Still, there was the occasional miracle that could astonish us government remote viewing “spooks,” even jaded as we were. Some of these, too, are recorded in my book.

Now there is a whole new generation of people to talk to about remote viewing and to teach how to do it. Much of the amazement I experience comes now through their eyes. As I watch a novice viewer have her first success in describing a place to which she has never physically been; or when I share the astonishment of a more advanced student when he uncovers intrinsic, complex details about a person or an event, the identity of which had been kept hidden from him until now, I remember the excitement I felt when I first accomplished those same kinds of things.
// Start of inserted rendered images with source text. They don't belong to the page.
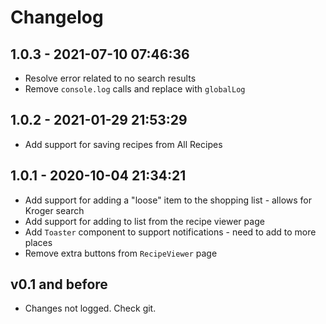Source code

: # Changelog

## 1.0.3 - 2021-07-10 07:46:36

-   Resolve error related to no search results
-   Remove `console.log` calls and replace with `globalLog`

## 1.0.2 - 2021-01-29 21:53:29

-   Add support for saving recipes from All Recipes

## 1.0.1 - 2020-10-04 21:34:21

-   Add support for adding a "loose" item to the shopping list - allows for Kroger search
-   Add support for adding to list from the recipe viewer page
-   Add `Toaster` component to support notifications - need to add to more places
-   Remove extra buttons from `RecipeViewer` page

## v0.1 and before

-   Changes not logged. Check git.
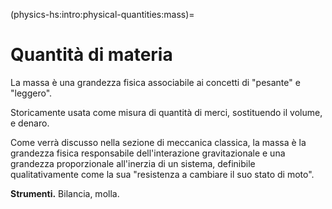 (physics-hs:intro:physical-quantities:mass)=
# Quantità di materia

La massa è una grandezza fisica associabile ai concetti di "pesante" e "leggero".

Storicamente usata come misura di quantità di merci, sostituendo il volume, e denaro.

Come verrà discusso nella sezione di meccanica classica, la massa è la grandezza fisica responsabile dell'interazione gravitazionale e una grandezza proporzionale all'inerzia di un sistema, definibile qualitativamente come la sua "resistenza a cambiare il suo stato di moto".

**Strumenti.** Bilancia, molla.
Not many months ago, I had just such an experience when, unbeknownst to her, I gave a young woman taking my Intermediate Course the task of describing the main building of the top secret National Security Agency. Within a few minutes, and without knowing consciously what the target was, she reported the following information:

[the people who work here] synthesize information from a lot of different sources and on different topics from all over the world. They are gathering information from satellites, information on world events, political uprisings, weather, and putting it together in classified reports.

She went on to summarize quite accurately the sort of information she found in some of these reports as:

...a summary of events in world hot spots such as the Middle East, China, etc. The reports include information on food supplies, population census data. They are composites of data and facts in order to predict future events, used in scenario planning and actions for deployment

Until she was finished and I showed her a picture of the location to where she had sent her conscious awareness, she had no clue that she had “been” to the famous spy agency. Yet in these words and others also recorded at the time, she described it almost perfectly. I admit to being unexpectedly amazed once again at remote viewing’s power.

Appropriate to the theme of this magazine, remote viewing does indeed involve a phenomenon – one whose cause-and-effect we don’t understand, and one we barely know how to use. But that’s where the fun begins: Those who elect to delve into remote viewing know we’re at the frontier. Beyond us beckons terra incognita – unknown terrain, luring us on with promises of amazements yet to be had.